Skip to main content

Week 3

(June,15,2023)

Updates:

This week, my work on the project primarily involved three main components:

  • Researching and studying the details of CycloneDX reports:
    • I explored into the CycloneDX schema, which helped me understand the specific data that can and cannot be included in the reports generated by FOSSology.
    • Additionally, I successfully mapped the required data fields between SPDX and CycloneDX reports.
  • Generating a CycloneDX report:
    • I focused on generating the report in JSON format, and I accomplished this task successfully.
    • Here is an example of the report generated:
        {
    "bomFormat": "CycloneDX",
    "specVersion": "1.4",
    "version": 0,
    "$schema": "https://cyclonedx.org/schema/bom/1.4/schema.json",
    "serialNumber": "urn:uuid:BomRef.6-4881-a807-a47d-7.16459827",
    "metadata": {
    "timestamp": "2023-06-13T12:58:00+05:30",
    "tools": [
    {
    "vendor": "FOSSology",
    "name": "FOSSology",
    "version": "1.0.0"
    }
    ]
    },
    "components": [
    {
    "type": "file",
    "name": "File 1",
    "mime-type": "application/octet-stream",
    "bom-ref": "ABCDEF123",
    "supplier": {
    "name": "Supplier 1",
    "url": [],
    "contact": []
    }
    "scope": "required",
    "hashes": [],
    "licenses": [
    {
    "license": {
    "id": "License1",
    "name": "License 1",
    "text": {
    "content": "TGljZW5zZSB0ZXh0IDE=",
    "contentType": "text/plain",
    "encoding": "base64"
    },
    "url": "https://example.com/license1"
    },
    "expression": "License expression 1"
    },
    {
    "license": {
    "id": "License2",
    "name": "License 2",
    "text": {
    "content": "TGljZW5zZSB0ZXh0IDI=",
    "contentType": "text/plain",
    "encoding": "base64"
    },
    "url": "https://example.com/license2"
    },
    "expression": "License expression 2"
    }
    ],
    "copyright": "Copyright 1"
    },
    {
    "type": "file",
    "name": "File 2",
    "mime-type": "application/octet-stream",
    "bom-ref": "ABCDEF456",
    "supplier": {
    "name": "Supplier 2",
    "url": [],
    "contact": []
    },
    "scope": "required",
    "hashes": [],
    "licenses": [
    {
    "license": {
    "id": "License3",
    "name": "License 3",
    "text": {
    "content": "TGljZW5zZSB0ZXh0IDM=",
    "contentType": "text/plain",
    "encoding": "base64"
    },
    "url": "https://example.com/license3"
    },
    "expression": "License expression 3"
    }
    ],
    "copyright": "Copyright 2"
    }
    ]
    }
    • It's important to note that the data in the above report is not sourced from FOSSology.
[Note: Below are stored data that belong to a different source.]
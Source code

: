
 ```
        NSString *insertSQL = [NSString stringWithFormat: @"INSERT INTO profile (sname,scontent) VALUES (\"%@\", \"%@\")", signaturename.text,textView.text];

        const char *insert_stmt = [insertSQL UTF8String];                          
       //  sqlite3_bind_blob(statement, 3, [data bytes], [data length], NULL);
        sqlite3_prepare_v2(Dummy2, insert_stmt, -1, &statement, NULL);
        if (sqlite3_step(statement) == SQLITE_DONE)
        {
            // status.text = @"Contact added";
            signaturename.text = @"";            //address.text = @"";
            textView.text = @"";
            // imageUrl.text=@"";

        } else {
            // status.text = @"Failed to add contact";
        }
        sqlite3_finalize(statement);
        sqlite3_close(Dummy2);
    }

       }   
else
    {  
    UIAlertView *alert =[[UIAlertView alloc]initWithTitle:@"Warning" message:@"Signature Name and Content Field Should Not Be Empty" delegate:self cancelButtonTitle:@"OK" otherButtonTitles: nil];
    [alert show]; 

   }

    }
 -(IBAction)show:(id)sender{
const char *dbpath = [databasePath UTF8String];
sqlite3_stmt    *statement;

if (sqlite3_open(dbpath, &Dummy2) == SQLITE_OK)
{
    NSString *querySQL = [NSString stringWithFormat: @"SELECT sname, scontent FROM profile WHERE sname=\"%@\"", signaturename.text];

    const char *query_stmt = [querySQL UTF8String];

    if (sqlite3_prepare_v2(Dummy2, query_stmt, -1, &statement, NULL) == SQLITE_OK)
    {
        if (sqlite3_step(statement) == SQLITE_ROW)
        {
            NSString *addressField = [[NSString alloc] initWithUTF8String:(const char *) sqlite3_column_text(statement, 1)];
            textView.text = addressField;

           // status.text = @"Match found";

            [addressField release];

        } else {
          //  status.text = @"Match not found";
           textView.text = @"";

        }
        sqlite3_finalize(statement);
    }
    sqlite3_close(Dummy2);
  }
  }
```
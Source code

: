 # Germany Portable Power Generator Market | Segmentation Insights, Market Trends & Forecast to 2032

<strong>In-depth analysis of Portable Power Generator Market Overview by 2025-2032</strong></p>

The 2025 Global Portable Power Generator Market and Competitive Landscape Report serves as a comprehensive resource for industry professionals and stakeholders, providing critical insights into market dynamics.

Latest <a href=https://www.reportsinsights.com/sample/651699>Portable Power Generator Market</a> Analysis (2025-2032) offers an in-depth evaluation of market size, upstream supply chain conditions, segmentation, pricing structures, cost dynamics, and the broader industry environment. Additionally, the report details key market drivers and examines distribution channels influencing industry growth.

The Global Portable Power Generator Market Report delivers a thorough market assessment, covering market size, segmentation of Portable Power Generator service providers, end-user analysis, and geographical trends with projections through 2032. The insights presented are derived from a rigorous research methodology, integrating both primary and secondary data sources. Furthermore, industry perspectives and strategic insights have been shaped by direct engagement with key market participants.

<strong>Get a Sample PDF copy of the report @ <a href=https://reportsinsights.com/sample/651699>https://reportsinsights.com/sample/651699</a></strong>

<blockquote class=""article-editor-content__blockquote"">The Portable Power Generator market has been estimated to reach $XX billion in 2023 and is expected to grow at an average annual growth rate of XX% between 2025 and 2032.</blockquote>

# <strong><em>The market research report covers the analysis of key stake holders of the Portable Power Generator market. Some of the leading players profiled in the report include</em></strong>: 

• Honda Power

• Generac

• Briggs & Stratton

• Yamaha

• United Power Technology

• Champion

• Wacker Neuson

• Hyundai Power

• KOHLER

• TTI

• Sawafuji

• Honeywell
However, all the fields can be populated with data from the FOSSology database.
    • The report primarily emphasizes the components of an upload. While the CycloneDX specification allows for various types of components such as Application, Container, Device, Library, File, Firmware, Framework, and Operating System, we only need to include File components in FOSSology reports.
  • Validating the report:
    • I developed a simple PHP code that can be utilized to validate the report against the CycloneDX schema.
    • Here is the function that validates the report:
        function validateJSONAgainstSchema($jsonFile, $schemaFile)
    {
    $jsonString = file_get_contents($jsonFile);
    $schemaString = file_get_contents($schemaFile);

    $jsonData = json_decode($jsonString);
    $schemaData = json_decode($schemaString);

    $validator = new Validator();
    $validator->validate($jsonData, $schemaData);

    if (!$validator->isValid()) {
    $errors = array_map(function ($error) {
    return $error['property'] . ': ' . $error['message'];
    }, $validator->getErrors());

    return $errors;
    }

    return true;
    }

Conclusion and further plans:

  • In the upcoming weeks, I will work on CycloneDX agent implementation in FOSSology.